- **Problem to work on**: Reproduce every entry below precisely; do not include the pictures.

[Source data]
_ _ _

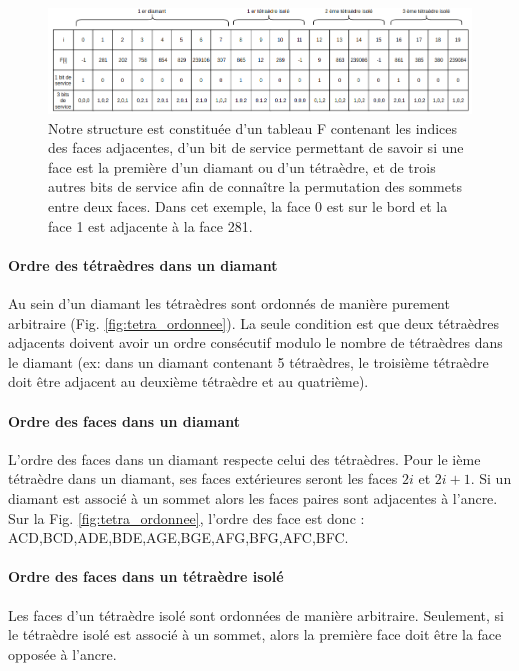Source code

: \documentclass[a4paper,11pt,openany]{article}
\begin{document}
\begin{figure}[H]
\begin{center}
\includegraphics[scale=0.45]{Images/structure}
\caption{Notre structure est constituée d'un tableau F contenant les indices des faces adjacentes, d'un bit de service permettant de savoir si une face est la première d'un diamant ou d'un tétraèdre, et de trois autres bits de service afin de connaître la permutation des sommets entre deux faces. Dans cet exemple, la face 0 est sur le bord et la face 1 est adjacente à la face 281.}
\label{fig:structure}
\end{center}
\end{figure}

\paragraph{Ordre des tétraèdres dans un diamant}
Au sein d'un diamant les tétraèdres sont ordonnés de manière purement arbitraire (Fig. \ref{fig:tetra_ordonnee}). La seule condition est que deux tétraèdres adjacents doivent avoir un ordre consécutif modulo le nombre de tétraèdres dans le diamant (ex: dans un diamant contenant 5 tétraèdres, le troisième tétraèdre doit être adjacent au deuxième tétraèdre et au quatrième).
\paragraph{Ordre des faces dans un diamant}
L'ordre des faces dans un diamant respecte celui des tétraèdres. Pour le ième tétraèdre dans un diamant, ses faces extérieures seront les faces $2i$ et $2i+1$. Si un diamant est associé à un sommet alors les faces paires sont adjacentes à l'ancre. Sur la Fig. \ref{fig:tetra_ordonnee}, l'ordre des face est donc : ACD,BCD,ADE,BDE,AGE,BGE,AFG,BFG,AFC,BFC.
\paragraph{Ordre des faces dans un tétraèdre isolé}
Les faces d'un tétraèdre isolé sont ordonnées de manière arbitraire. Seulement, si le tétraèdre isolé est associé à un sommet, alors la première face doit être la face opposée à l'ancre.
\end{document}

_ _ _

- **Response**:
Source code

: \documentclass[a4paper,11pt,openany]{article}
\begin{document}
\begin{figure}[H]
\begin{center}
\includegraphics[scale=0.45]{Images/structure}
\caption{Notre structure est constituée d'un tableau F contenant les indices des faces adjacentes, d'un bit de service permettant de savoir si une face est la première d'un diamant ou d'un tétraèdre, et de trois autres bits de service afin de connaître la permutation des sommets entre deux faces. Dans cet exemple, la face 0 est sur le bord et la face 1 est adjacente à la face 281.}
\label{fig:structure}
\end{center}
\end{figure}

\paragraph{Ordre des tétraèdres dans un diamant}
Au sein d'un diamant les tétraèdres sont ordonnés de manière purement arbitraire (Fig. \ref{fig:tetra_ordonnee}). La seule condition est que deux tétraèdres adjacents doivent avoir un ordre consécutif modulo le nombre de tétraèdres dans le diamant (ex: dans un diamant contenant 5 tétraèdres, le troisième tétraèdre doit être adjacent au deuxième tétraèdre et au quatrième).
\paragraph{Ordre des faces dans un diamant}
L'ordre des faces dans un diamant respecte celui des tétraèdres. Pour le ième tétraèdre dans un diamant, ses faces extérieures seront les faces $2i$ et $2i+1$. Si un diamant est associé à un sommet alors les faces paires sont adjacentes à l'ancre. Sur la Fig. \ref{fig:tetra_ordonnee}, l'ordre des face est donc : ACD,BCD,ADE,BDE,AGE,BGE,AFG,BFG,AFC,BFC.
\paragraph{Ordre des faces dans un tétraèdre isolé}
Les faces d'un tétraèdre isolé sont ordonnées de manière arbitraire. Seulement, si le tétraèdre isolé est associé à un sommet, alors la première face doit être la face opposée à l'ancre.
\end{document}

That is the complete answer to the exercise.